» Task description:
From the records that follow, copy every line in which "chip" appears.

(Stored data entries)
──────────
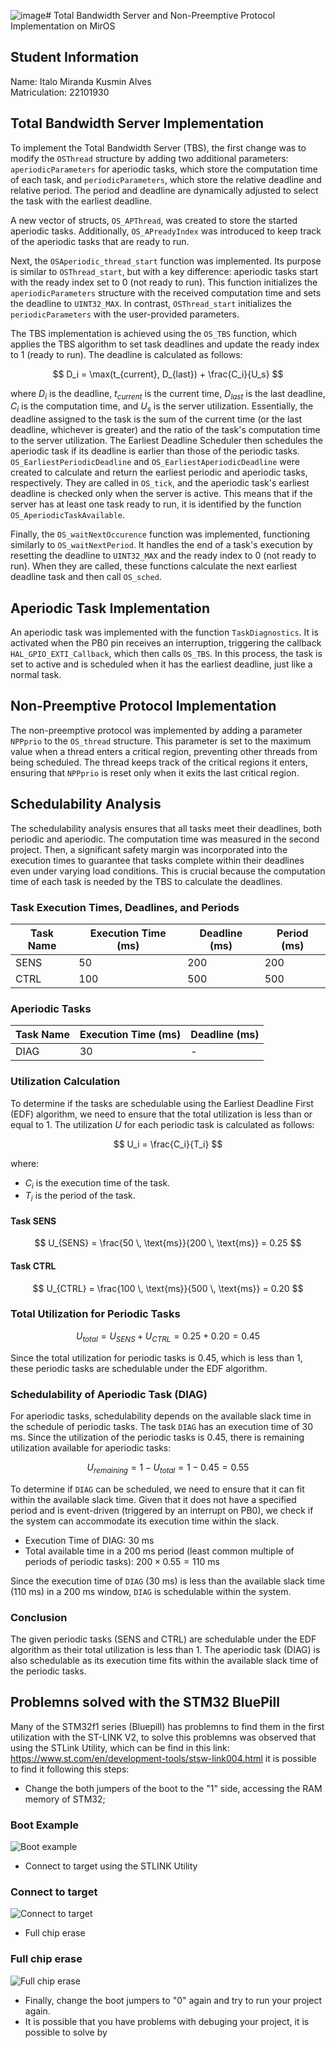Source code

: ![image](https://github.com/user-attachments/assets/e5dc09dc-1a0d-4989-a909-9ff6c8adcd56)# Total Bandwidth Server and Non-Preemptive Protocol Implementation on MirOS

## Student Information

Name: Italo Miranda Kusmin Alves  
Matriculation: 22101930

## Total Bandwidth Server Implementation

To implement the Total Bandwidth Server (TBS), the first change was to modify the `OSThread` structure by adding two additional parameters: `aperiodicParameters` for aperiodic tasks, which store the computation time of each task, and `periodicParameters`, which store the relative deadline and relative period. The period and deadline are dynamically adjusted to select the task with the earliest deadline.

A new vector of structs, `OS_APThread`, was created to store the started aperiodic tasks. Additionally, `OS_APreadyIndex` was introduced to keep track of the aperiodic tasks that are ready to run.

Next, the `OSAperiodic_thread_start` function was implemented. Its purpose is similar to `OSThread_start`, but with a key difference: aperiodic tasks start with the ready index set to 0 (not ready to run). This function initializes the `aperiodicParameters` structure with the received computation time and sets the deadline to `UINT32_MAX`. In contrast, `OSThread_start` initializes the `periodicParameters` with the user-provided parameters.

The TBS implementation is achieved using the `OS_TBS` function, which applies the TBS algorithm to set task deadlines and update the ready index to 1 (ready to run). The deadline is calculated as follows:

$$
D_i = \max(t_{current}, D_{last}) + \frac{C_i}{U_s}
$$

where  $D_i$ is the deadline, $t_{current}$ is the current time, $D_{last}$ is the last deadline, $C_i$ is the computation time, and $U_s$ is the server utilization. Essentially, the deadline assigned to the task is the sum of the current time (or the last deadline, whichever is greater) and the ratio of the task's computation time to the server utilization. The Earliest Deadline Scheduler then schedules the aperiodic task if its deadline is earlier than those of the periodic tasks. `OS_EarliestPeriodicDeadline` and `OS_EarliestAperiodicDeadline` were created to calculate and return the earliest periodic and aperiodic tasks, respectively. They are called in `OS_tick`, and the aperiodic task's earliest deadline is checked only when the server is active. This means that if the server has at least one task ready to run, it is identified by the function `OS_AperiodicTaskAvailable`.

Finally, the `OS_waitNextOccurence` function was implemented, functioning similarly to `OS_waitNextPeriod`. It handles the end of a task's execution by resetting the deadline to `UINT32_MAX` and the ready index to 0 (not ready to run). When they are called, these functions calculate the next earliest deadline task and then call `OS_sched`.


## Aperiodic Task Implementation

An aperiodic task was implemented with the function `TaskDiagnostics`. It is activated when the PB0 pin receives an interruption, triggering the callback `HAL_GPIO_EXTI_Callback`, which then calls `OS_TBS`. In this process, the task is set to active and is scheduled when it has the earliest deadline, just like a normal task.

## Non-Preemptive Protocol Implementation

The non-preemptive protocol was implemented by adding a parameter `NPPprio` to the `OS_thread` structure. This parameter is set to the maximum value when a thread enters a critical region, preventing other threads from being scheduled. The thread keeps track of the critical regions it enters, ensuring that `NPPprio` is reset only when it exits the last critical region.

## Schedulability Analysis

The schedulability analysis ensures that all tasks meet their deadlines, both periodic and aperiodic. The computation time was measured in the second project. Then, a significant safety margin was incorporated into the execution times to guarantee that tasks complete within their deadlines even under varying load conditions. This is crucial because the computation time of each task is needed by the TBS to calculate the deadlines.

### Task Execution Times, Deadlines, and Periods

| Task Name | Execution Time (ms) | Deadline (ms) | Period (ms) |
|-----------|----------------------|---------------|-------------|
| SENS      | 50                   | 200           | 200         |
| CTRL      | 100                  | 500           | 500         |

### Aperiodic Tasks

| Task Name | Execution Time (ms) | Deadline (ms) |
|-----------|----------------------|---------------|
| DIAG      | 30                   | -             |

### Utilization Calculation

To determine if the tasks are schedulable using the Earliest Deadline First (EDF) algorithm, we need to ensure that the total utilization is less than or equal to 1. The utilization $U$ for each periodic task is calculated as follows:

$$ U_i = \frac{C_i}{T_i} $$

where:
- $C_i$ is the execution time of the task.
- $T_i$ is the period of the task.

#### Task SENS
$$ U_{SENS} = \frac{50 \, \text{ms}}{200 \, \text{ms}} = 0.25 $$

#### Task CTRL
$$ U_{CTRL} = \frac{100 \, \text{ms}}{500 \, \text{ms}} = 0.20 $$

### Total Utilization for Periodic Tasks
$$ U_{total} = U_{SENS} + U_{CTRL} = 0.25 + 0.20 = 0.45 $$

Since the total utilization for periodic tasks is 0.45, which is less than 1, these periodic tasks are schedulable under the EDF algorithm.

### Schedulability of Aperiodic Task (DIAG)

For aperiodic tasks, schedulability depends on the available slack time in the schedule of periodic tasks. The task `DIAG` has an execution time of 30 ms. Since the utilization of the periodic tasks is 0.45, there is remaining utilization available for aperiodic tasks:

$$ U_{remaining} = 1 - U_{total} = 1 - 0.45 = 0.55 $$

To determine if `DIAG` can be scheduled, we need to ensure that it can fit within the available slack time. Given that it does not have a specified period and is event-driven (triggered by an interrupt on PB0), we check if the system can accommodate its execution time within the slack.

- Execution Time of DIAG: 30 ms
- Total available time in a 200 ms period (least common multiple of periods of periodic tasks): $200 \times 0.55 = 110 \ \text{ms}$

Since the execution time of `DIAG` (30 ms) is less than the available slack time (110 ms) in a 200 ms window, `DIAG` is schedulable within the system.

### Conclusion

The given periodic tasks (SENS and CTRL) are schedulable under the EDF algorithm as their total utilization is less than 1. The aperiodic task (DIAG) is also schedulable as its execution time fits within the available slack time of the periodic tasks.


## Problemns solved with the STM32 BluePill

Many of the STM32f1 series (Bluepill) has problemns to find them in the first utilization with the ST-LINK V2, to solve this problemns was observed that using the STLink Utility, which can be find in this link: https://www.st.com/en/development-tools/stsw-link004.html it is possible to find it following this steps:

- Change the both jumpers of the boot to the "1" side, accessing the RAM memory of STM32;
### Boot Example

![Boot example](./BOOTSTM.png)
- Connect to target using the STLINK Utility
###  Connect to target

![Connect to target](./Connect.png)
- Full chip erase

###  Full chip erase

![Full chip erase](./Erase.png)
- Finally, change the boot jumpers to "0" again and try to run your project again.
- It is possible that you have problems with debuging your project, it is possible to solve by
──────────
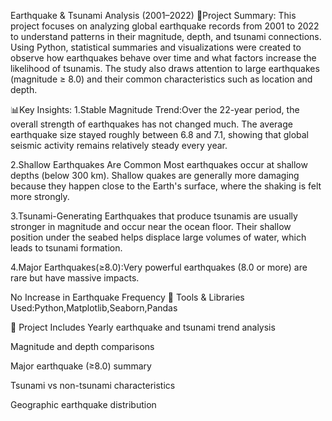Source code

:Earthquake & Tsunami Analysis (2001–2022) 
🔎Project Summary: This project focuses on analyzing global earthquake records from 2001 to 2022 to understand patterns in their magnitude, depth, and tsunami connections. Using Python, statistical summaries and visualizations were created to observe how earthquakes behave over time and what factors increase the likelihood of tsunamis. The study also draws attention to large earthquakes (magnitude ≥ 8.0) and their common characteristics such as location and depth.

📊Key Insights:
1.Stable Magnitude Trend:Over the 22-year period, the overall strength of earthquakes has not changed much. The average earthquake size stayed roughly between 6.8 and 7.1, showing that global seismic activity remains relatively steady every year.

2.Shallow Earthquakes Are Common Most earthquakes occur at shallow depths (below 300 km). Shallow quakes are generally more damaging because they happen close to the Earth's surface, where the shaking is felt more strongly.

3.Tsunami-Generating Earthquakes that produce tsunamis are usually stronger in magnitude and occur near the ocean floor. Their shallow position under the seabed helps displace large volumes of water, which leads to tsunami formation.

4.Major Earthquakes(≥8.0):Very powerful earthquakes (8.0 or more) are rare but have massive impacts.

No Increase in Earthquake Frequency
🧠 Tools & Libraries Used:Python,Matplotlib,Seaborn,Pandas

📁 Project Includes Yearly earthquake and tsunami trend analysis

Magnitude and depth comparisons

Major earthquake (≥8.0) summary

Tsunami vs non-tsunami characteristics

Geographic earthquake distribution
──────────
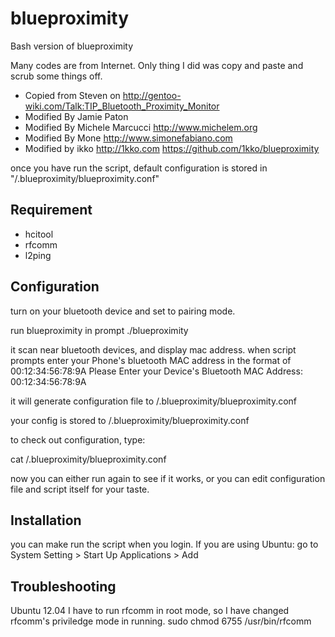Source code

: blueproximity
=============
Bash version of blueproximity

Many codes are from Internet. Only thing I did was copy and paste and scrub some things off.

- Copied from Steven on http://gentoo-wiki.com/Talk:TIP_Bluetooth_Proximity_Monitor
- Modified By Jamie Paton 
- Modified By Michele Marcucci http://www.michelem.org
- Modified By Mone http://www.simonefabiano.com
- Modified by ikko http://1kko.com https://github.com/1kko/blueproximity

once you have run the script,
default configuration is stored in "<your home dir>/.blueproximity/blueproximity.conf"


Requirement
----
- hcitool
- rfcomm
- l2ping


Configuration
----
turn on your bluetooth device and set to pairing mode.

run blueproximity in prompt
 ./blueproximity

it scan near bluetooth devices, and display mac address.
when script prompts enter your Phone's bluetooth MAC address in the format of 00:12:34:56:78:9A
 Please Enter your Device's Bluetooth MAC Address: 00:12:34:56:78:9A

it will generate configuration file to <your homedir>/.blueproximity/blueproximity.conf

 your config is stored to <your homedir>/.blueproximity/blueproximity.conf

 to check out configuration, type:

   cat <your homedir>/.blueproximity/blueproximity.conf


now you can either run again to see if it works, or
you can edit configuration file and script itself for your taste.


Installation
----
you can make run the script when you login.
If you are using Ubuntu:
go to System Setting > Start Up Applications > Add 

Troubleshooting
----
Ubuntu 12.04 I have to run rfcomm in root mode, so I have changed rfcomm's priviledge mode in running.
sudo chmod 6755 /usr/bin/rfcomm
──────────
» Response box:
- Full chip erase
###  Full chip erase
![Full chip erase](./Erase.png)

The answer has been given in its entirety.